■ What to produce: How many of the lines below contain the word "secure"? Only the number is wanted.

■ Extracted entries:
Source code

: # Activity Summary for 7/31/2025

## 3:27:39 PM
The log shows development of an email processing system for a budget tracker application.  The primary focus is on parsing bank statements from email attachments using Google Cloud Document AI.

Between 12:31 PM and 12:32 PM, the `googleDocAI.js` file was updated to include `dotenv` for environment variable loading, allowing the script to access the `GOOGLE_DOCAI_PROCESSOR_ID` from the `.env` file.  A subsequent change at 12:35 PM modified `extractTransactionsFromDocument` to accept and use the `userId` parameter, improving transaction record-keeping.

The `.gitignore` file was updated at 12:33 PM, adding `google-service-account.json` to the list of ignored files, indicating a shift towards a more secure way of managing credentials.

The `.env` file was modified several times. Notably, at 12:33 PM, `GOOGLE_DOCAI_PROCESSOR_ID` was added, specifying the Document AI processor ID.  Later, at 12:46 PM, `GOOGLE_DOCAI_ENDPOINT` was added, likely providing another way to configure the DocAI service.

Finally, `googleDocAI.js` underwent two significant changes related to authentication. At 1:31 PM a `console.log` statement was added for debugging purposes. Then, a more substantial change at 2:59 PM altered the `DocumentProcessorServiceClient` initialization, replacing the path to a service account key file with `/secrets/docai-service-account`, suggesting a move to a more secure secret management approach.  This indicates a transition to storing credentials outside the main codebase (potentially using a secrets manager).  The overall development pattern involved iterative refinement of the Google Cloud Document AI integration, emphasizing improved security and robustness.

■ Result for this exercise: 2